## Task objective
Without leaving anything out, print every line of the data.

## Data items

☆ ☆ ☆ ☆ ☆

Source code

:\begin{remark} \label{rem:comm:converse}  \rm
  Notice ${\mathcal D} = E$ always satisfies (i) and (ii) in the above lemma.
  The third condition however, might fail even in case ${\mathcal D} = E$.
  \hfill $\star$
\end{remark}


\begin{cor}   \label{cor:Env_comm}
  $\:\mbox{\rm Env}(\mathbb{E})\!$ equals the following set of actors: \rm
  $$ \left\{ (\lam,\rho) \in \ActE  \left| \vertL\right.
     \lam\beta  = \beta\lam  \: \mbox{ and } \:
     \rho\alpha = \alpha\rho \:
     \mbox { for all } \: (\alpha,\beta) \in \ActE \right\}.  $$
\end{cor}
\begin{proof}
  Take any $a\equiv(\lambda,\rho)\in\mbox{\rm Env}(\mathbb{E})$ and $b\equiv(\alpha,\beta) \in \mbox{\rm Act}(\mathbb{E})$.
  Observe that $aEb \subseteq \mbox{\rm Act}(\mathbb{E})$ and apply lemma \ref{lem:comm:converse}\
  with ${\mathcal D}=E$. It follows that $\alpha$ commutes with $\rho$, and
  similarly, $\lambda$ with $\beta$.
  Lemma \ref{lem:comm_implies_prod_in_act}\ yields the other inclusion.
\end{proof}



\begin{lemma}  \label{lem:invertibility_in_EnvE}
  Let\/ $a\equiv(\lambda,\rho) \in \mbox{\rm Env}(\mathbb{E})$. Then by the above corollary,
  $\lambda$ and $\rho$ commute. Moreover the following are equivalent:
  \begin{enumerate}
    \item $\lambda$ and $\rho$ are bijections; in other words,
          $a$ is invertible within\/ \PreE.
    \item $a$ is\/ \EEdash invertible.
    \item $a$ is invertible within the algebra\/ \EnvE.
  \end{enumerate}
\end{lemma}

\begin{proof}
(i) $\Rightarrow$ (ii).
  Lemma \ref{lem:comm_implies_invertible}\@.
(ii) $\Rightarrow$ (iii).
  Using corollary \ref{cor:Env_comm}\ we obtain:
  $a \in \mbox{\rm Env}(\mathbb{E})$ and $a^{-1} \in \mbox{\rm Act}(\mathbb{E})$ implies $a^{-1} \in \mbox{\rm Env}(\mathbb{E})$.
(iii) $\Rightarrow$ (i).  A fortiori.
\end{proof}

☆ ☆ ☆ ☆ ☆

## Exercise solution
Source code

:\begin{remark} \label{rem:comm:converse}  \rm
  Notice ${\mathcal D} = E$ always satisfies (i) and (ii) in the above lemma.
  The third condition however, might fail even in case ${\mathcal D} = E$.
  \hfill $\star$
\end{remark}


\begin{cor}   \label{cor:Env_comm}
  $\:\mbox{\rm Env}(\mathbb{E})\!$ equals the following set of actors: \rm
  $$ \left\{ (\lam,\rho) \in \ActE  \left| \vertL\right.
     \lam\beta  = \beta\lam  \: \mbox{ and } \:
     \rho\alpha = \alpha\rho \:
     \mbox { for all } \: (\alpha,\beta) \in \ActE \right\}.  $$
\end{cor}
\begin{proof}
  Take any $a\equiv(\lambda,\rho)\in\mbox{\rm Env}(\mathbb{E})$ and $b\equiv(\alpha,\beta) \in \mbox{\rm Act}(\mathbb{E})$.
  Observe that $aEb \subseteq \mbox{\rm Act}(\mathbb{E})$ and apply lemma \ref{lem:comm:converse}\
  with ${\mathcal D}=E$. It follows that $\alpha$ commutes with $\rho$, and
  similarly, $\lambda$ with $\beta$.
  Lemma \ref{lem:comm_implies_prod_in_act}\ yields the other inclusion.
\end{proof}



\begin{lemma}  \label{lem:invertibility_in_EnvE}
  Let\/ $a\equiv(\lambda,\rho) \in \mbox{\rm Env}(\mathbb{E})$. Then by the above corollary,
  $\lambda$ and $\rho$ commute. Moreover the following are equivalent:
  \begin{enumerate}
    \item $\lambda$ and $\rho$ are bijections; in other words,
          $a$ is invertible within\/ \PreE.
    \item $a$ is\/ \EEdash invertible.
    \item $a$ is invertible within the algebra\/ \EnvE.
  \end{enumerate}
\end{lemma}

\begin{proof}
(i) $\Rightarrow$ (ii).
  Lemma \ref{lem:comm_implies_invertible}\@.
(ii) $\Rightarrow$ (iii).
  Using corollary \ref{cor:Env_comm}\ we obtain:
  $a \in \mbox{\rm Env}(\mathbb{E})$ and $a^{-1} \in \mbox{\rm Act}(\mathbb{E})$ implies $a^{-1} \in \mbox{\rm Env}(\mathbb{E})$.
(iii) $\Rightarrow$ (i).  A fortiori.
\end{proof}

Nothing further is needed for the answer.